WHAT YOU SHOULD DO
For the entries below, work out how many lines contain the string "particle" and write only the number.

(Stored data)

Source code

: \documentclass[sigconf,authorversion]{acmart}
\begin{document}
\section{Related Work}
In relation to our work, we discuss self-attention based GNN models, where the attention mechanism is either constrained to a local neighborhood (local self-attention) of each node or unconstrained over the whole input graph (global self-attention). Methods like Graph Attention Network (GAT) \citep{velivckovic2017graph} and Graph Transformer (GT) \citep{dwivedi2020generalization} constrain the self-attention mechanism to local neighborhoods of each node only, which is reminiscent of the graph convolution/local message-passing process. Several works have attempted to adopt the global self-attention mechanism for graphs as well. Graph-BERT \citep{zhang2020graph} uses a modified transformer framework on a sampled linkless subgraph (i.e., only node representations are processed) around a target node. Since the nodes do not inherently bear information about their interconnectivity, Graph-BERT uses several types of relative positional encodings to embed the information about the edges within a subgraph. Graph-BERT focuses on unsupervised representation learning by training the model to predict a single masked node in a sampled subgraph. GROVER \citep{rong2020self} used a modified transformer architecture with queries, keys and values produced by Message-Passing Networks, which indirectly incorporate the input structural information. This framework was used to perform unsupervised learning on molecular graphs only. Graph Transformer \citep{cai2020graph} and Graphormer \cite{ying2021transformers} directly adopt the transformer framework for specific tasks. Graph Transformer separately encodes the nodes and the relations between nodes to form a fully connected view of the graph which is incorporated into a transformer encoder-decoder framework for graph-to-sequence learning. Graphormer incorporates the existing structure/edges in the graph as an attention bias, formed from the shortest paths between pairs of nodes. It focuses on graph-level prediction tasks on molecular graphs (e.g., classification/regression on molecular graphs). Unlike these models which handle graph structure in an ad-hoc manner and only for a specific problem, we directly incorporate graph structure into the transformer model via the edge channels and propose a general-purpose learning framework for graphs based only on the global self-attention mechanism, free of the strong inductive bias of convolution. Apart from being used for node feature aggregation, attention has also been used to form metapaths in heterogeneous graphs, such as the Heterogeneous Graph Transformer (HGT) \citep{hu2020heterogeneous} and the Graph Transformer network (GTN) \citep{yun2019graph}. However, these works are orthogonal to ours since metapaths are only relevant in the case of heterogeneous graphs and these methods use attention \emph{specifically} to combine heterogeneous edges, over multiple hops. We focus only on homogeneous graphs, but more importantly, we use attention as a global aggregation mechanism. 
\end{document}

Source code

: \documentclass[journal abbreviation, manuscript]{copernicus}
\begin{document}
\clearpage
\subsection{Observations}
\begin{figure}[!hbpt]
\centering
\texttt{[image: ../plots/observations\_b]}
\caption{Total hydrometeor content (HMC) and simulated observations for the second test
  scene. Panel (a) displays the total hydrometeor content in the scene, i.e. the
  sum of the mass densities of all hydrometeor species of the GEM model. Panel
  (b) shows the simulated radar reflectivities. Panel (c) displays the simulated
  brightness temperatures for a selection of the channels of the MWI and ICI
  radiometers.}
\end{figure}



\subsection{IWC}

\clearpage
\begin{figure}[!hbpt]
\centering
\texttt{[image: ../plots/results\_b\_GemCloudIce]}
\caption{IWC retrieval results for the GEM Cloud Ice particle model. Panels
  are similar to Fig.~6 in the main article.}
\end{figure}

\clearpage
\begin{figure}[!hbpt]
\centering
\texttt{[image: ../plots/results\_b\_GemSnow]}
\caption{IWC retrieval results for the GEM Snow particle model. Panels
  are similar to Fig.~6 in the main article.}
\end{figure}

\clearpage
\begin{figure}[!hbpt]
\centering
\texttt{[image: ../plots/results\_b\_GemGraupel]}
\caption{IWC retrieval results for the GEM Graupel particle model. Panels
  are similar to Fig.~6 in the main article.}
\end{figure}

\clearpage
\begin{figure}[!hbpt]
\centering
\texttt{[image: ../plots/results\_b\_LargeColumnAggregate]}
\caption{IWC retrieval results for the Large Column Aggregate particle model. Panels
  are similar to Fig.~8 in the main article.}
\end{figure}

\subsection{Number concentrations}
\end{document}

RESPONSE AREA
4